◆ **WHAT THE EXERCISE ASKS**
Transcribe every entry word for word. Skip the pictures.

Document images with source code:

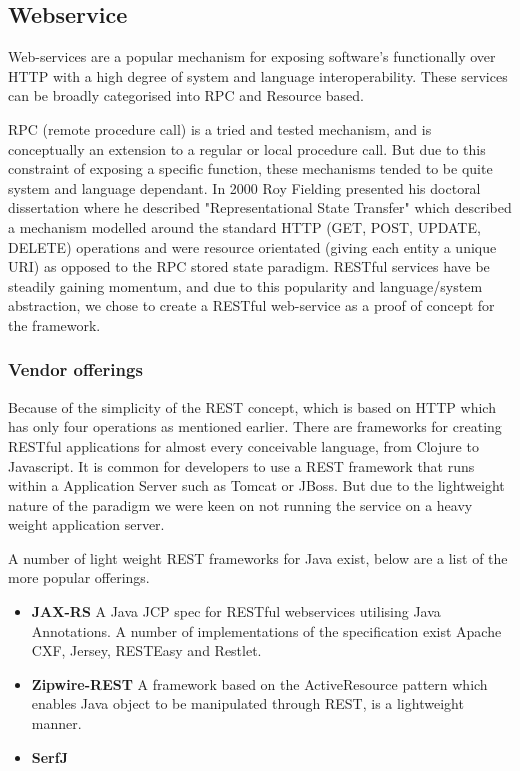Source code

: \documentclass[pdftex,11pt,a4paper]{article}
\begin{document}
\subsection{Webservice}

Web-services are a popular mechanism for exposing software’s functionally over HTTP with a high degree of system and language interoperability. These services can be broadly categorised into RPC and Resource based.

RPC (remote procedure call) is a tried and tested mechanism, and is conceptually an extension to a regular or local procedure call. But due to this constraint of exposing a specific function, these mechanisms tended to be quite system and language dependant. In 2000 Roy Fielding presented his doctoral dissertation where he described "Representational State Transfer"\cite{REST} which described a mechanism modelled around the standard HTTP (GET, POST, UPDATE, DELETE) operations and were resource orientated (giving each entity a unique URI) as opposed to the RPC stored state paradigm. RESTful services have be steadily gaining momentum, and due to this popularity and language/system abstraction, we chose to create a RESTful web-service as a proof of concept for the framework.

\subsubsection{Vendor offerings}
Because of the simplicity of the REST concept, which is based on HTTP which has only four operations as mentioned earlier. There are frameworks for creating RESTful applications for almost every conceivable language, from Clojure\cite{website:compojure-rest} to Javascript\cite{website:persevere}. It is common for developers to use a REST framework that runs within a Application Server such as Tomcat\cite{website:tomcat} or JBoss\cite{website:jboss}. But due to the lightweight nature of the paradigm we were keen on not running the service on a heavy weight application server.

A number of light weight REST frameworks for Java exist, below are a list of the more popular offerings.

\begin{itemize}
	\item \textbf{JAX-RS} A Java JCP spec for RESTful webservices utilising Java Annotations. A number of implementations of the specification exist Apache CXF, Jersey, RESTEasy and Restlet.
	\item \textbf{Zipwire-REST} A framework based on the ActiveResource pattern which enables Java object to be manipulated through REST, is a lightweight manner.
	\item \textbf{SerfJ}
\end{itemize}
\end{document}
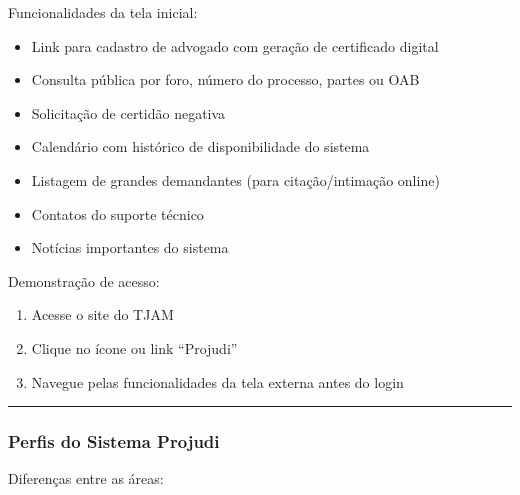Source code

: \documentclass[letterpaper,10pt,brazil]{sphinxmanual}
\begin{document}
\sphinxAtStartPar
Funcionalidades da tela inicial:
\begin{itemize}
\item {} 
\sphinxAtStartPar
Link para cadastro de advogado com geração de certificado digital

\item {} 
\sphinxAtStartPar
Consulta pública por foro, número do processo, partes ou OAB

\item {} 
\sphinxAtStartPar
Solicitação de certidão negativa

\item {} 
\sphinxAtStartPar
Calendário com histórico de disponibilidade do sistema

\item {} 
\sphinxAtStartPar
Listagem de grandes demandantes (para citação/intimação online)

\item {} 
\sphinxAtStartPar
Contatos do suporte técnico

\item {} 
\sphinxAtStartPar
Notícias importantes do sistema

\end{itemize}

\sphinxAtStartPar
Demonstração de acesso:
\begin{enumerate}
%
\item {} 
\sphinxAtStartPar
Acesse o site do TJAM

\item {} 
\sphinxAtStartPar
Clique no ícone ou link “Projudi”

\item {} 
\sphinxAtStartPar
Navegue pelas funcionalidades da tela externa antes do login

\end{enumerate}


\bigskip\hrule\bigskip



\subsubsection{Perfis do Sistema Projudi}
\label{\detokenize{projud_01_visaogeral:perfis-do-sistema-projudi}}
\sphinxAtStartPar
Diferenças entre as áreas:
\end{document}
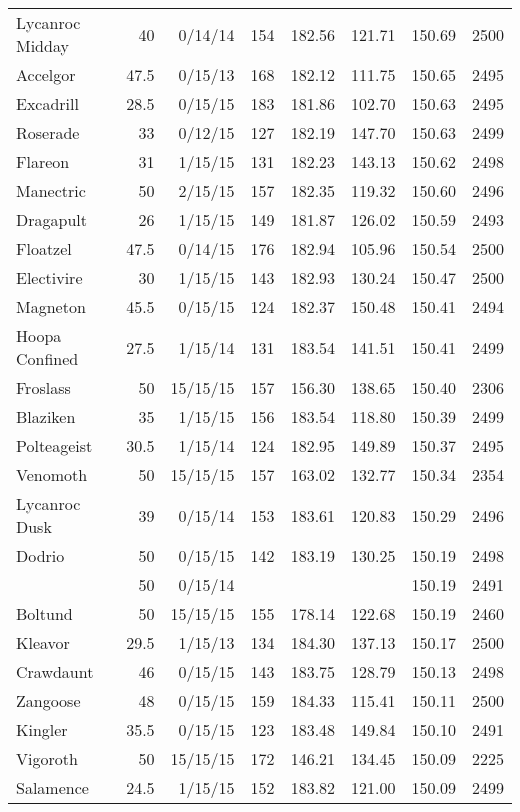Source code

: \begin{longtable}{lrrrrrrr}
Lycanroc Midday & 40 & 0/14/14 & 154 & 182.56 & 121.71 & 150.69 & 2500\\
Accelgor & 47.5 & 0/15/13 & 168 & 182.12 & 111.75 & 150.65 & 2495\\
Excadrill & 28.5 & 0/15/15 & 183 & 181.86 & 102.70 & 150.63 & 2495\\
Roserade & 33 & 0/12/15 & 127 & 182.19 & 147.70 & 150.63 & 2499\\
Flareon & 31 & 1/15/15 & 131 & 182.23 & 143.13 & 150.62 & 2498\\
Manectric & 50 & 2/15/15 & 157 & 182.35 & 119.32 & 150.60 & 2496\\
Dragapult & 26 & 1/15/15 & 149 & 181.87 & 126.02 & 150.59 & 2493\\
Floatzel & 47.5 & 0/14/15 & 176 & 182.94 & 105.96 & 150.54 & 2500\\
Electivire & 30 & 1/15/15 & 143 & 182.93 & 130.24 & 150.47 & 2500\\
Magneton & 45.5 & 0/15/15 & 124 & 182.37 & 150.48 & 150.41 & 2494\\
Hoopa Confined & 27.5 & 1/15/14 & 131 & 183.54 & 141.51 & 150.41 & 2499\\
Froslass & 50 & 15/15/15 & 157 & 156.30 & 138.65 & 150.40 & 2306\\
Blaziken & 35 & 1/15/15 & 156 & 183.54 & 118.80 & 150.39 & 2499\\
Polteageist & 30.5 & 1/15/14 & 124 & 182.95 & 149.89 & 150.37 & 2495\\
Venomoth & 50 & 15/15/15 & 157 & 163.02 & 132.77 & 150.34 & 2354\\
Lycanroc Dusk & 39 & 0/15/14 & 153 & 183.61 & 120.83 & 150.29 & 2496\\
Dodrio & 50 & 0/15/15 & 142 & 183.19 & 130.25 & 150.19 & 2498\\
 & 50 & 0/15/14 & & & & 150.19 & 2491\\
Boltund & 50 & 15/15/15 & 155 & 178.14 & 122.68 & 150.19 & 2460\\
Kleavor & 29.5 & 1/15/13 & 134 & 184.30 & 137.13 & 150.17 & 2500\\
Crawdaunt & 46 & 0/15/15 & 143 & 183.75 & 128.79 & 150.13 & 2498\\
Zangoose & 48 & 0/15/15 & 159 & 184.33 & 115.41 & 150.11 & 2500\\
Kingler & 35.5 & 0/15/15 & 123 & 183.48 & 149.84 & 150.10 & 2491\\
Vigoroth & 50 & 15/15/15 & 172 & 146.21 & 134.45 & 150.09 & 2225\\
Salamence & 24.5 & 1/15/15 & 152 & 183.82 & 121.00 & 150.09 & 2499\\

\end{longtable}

◆ **RESULT FOR THIS TASK**
Source code

: \documentclass[pdftex,11pt,a4paper]{article}
\begin{document}
\subsection{Webservice}

Web-services are a popular mechanism for exposing software’s functionally over HTTP with a high degree of system and language interoperability. These services can be broadly categorised into RPC and Resource based.

RPC (remote procedure call) is a tried and tested mechanism, and is conceptually an extension to a regular or local procedure call. But due to this constraint of exposing a specific function, these mechanisms tended to be quite system and language dependant. In 2000 Roy Fielding presented his doctoral dissertation where he described "Representational State Transfer"\cite{REST} which described a mechanism modelled around the standard HTTP (GET, POST, UPDATE, DELETE) operations and were resource orientated (giving each entity a unique URI) as opposed to the RPC stored state paradigm. RESTful services have be steadily gaining momentum, and due to this popularity and language/system abstraction, we chose to create a RESTful web-service as a proof of concept for the framework.

\subsubsection{Vendor offerings}
Because of the simplicity of the REST concept, which is based on HTTP which has only four operations as mentioned earlier. There are frameworks for creating RESTful applications for almost every conceivable language, from Clojure\cite{website:compojure-rest} to Javascript\cite{website:persevere}. It is common for developers to use a REST framework that runs within a Application Server such as Tomcat\cite{website:tomcat} or JBoss\cite{website:jboss}. But due to the lightweight nature of the paradigm we were keen on not running the service on a heavy weight application server.

A number of light weight REST frameworks for Java exist, below are a list of the more popular offerings.

\begin{itemize}
	\item \textbf{JAX-RS} A Java JCP spec for RESTful webservices utilising Java Annotations. A number of implementations of the specification exist Apache CXF, Jersey, RESTEasy and Restlet.
	\item \textbf{Zipwire-REST} A framework based on the ActiveResource pattern which enables Java object to be manipulated through REST, is a lightweight manner.
	\item \textbf{SerfJ}
\end{itemize}
\end{document}
Source code

: \documentclass[letterpaper,10pt,brazil]{sphinxmanual}
\begin{document}
\sphinxAtStartPar
Funcionalidades da tela inicial:
\begin{itemize}
\item {} 
\sphinxAtStartPar
Link para cadastro de advogado com geração de certificado digital

\item {} 
\sphinxAtStartPar
Consulta pública por foro, número do processo, partes ou OAB

\item {} 
\sphinxAtStartPar
Solicitação de certidão negativa

\item {} 
\sphinxAtStartPar
Calendário com histórico de disponibilidade do sistema

\item {} 
\sphinxAtStartPar
Listagem de grandes demandantes (para citação/intimação online)

\item {} 
\sphinxAtStartPar
Contatos do suporte técnico

\item {} 
\sphinxAtStartPar
Notícias importantes do sistema

\end{itemize}

\sphinxAtStartPar
Demonstração de acesso:
\begin{enumerate}
%
\item {} 
\sphinxAtStartPar
Acesse o site do TJAM

\item {} 
\sphinxAtStartPar
Clique no ícone ou link “Projudi”

\item {} 
\sphinxAtStartPar
Navegue pelas funcionalidades da tela externa antes do login

\end{enumerate}


\bigskip\hrule\bigskip



\subsubsection{Perfis do Sistema Projudi}
\label{\detokenize{projud_01_visaogeral:perfis-do-sistema-projudi}}
\sphinxAtStartPar
Diferenças entre as áreas:
\end{document}
Source code

: \begin{longtable}{lrrrrrrr}
Lycanroc Midday & 40 & 0/14/14 & 154 & 182.56 & 121.71 & 150.69 & 2500\\
Accelgor & 47.5 & 0/15/13 & 168 & 182.12 & 111.75 & 150.65 & 2495\\
Excadrill & 28.5 & 0/15/15 & 183 & 181.86 & 102.70 & 150.63 & 2495\\
Roserade & 33 & 0/12/15 & 127 & 182.19 & 147.70 & 150.63 & 2499\\
Flareon & 31 & 1/15/15 & 131 & 182.23 & 143.13 & 150.62 & 2498\\
Manectric & 50 & 2/15/15 & 157 & 182.35 & 119.32 & 150.60 & 2496\\
Dragapult & 26 & 1/15/15 & 149 & 181.87 & 126.02 & 150.59 & 2493\\
Floatzel & 47.5 & 0/14/15 & 176 & 182.94 & 105.96 & 150.54 & 2500\\
Electivire & 30 & 1/15/15 & 143 & 182.93 & 130.24 & 150.47 & 2500\\
Magneton & 45.5 & 0/15/15 & 124 & 182.37 & 150.48 & 150.41 & 2494\\
Hoopa Confined & 27.5 & 1/15/14 & 131 & 183.54 & 141.51 & 150.41 & 2499\\
Froslass & 50 & 15/15/15 & 157 & 156.30 & 138.65 & 150.40 & 2306\\
Blaziken & 35 & 1/15/15 & 156 & 183.54 & 118.80 & 150.39 & 2499\\
Polteageist & 30.5 & 1/15/14 & 124 & 182.95 & 149.89 & 150.37 & 2495\\
Venomoth & 50 & 15/15/15 & 157 & 163.02 & 132.77 & 150.34 & 2354\\
Lycanroc Dusk & 39 & 0/15/14 & 153 & 183.61 & 120.83 & 150.29 & 2496\\
Dodrio & 50 & 0/15/15 & 142 & 183.19 & 130.25 & 150.19 & 2498\\
 & 50 & 0/15/14 & & & & 150.19 & 2491\\
Boltund & 50 & 15/15/15 & 155 & 178.14 & 122.68 & 150.19 & 2460\\
Kleavor & 29.5 & 1/15/13 & 134 & 184.30 & 137.13 & 150.17 & 2500\\
Crawdaunt & 46 & 0/15/15 & 143 & 183.75 & 128.79 & 150.13 & 2498\\
Zangoose & 48 & 0/15/15 & 159 & 184.33 & 115.41 & 150.11 & 2500\\
Kingler & 35.5 & 0/15/15 & 123 & 183.48 & 149.84 & 150.10 & 2491\\
Vigoroth & 50 & 15/15/15 & 172 & 146.21 & 134.45 & 150.09 & 2225\\
Salamence & 24.5 & 1/15/15 & 152 & 183.82 & 121.00 & 150.09 & 2499\\

\end{longtable}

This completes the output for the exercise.